§ **TASK GOAL**
Gather each line in the entries that includes the string "textsc".

==== GIVEN RECORDS ====

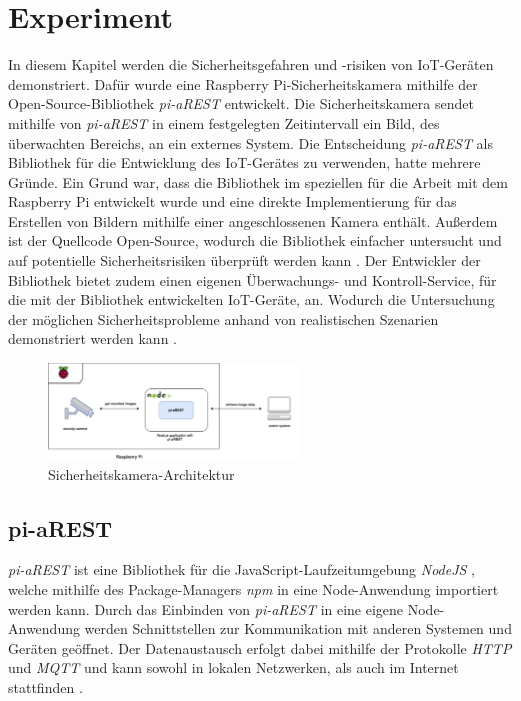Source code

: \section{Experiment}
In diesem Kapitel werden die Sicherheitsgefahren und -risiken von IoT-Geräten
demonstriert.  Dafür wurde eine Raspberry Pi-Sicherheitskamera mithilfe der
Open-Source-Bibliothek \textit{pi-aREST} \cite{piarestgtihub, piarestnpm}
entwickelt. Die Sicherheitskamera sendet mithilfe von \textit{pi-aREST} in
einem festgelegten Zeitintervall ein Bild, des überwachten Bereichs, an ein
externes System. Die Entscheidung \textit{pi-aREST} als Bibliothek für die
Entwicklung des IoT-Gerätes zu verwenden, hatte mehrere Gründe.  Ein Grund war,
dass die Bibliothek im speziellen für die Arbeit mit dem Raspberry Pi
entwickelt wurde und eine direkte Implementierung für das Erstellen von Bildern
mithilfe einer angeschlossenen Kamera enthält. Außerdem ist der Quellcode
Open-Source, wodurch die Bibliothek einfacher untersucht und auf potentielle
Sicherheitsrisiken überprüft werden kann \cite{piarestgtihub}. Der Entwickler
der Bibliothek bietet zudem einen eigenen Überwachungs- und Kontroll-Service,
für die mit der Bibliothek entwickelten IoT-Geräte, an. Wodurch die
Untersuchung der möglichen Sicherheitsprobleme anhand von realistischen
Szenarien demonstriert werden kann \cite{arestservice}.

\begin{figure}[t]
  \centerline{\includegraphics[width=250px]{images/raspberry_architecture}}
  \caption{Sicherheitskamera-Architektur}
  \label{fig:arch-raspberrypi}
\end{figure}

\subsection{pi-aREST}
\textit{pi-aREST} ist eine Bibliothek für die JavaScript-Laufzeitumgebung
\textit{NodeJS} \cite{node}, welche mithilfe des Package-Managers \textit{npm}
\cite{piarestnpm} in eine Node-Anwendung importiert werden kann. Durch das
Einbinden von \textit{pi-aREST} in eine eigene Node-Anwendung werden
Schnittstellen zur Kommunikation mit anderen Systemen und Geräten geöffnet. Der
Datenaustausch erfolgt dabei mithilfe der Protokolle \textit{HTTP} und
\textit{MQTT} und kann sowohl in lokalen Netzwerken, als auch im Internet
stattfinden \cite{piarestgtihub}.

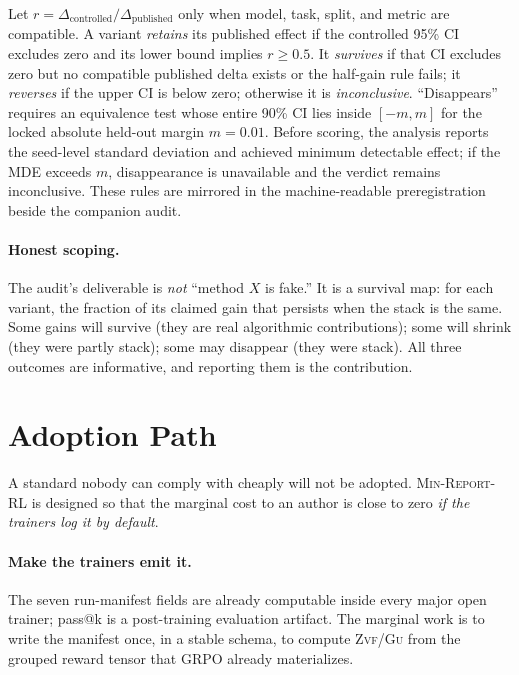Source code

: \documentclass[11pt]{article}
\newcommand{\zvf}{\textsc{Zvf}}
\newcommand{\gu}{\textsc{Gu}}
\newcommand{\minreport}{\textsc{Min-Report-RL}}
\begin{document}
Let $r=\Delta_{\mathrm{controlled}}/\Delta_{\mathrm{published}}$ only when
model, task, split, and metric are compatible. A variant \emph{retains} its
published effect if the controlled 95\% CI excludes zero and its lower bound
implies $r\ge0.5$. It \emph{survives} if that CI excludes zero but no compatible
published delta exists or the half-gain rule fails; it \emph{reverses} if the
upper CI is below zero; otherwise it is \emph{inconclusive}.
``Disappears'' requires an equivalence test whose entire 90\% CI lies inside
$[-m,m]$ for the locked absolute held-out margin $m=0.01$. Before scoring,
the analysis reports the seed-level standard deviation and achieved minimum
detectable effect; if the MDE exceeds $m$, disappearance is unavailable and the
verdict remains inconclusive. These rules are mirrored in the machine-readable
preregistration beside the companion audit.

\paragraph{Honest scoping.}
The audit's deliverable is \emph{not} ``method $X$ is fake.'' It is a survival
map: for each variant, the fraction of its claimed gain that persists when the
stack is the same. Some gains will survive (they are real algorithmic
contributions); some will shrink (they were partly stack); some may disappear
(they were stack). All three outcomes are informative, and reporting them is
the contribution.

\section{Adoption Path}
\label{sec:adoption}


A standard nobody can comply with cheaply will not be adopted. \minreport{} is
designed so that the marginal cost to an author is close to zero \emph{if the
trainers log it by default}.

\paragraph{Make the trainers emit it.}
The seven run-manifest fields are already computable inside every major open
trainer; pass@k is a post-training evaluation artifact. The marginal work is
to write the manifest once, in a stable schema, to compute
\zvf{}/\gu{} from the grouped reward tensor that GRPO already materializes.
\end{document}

====
==== GIVEN RECORDS ====

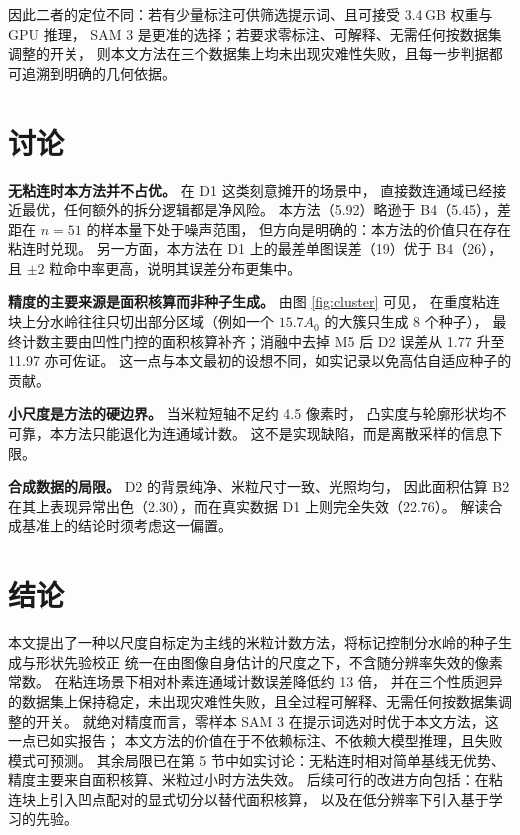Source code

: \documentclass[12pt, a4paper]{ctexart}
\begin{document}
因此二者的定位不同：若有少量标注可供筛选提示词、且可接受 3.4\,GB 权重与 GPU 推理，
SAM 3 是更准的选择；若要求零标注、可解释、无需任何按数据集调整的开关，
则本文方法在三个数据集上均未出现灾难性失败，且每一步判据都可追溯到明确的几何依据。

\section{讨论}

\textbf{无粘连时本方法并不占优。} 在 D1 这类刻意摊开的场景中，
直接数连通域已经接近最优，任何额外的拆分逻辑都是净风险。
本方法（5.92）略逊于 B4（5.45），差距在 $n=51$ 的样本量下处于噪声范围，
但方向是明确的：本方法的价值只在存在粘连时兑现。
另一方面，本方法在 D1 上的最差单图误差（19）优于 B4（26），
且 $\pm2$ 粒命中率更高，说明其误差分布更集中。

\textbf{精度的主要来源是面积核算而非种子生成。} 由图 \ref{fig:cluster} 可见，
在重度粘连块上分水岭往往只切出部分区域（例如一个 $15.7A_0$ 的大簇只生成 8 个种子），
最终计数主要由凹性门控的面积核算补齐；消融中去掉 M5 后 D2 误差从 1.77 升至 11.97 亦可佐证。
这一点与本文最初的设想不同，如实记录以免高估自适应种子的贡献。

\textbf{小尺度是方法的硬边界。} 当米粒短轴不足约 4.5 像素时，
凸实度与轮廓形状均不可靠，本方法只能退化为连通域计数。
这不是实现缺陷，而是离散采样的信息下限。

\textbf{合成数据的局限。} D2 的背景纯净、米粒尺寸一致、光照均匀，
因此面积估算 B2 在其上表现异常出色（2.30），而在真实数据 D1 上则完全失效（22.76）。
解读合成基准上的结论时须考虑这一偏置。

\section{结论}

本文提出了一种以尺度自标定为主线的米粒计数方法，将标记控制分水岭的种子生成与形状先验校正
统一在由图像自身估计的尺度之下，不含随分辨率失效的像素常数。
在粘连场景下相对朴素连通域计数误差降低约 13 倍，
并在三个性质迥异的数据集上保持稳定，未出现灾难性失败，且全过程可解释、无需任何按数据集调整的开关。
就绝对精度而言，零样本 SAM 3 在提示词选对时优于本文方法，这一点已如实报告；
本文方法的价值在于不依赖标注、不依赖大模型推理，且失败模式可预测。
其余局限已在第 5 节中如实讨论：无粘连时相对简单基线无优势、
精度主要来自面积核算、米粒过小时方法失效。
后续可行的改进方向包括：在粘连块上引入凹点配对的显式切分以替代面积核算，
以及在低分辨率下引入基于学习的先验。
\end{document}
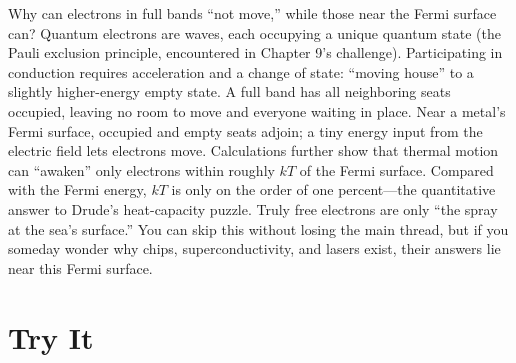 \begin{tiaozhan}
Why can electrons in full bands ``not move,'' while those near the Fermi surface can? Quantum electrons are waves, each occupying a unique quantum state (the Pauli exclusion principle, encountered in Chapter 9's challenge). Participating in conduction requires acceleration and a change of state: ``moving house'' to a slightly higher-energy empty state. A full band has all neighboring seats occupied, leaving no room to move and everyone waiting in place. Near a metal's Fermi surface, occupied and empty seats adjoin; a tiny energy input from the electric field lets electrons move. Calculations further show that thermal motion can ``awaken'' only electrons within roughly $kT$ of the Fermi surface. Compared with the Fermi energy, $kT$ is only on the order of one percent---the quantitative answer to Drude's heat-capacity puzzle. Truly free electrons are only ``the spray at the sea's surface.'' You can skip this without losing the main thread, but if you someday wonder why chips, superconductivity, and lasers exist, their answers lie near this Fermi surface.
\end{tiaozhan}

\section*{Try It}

====

§ **TASK RESPONSE**
\newcommand{\zvf}{\textsc{Zvf}}
\newcommand{\gu}{\textsc{Gu}}
\newcommand{\minreport}{\textsc{Min-Report-RL}}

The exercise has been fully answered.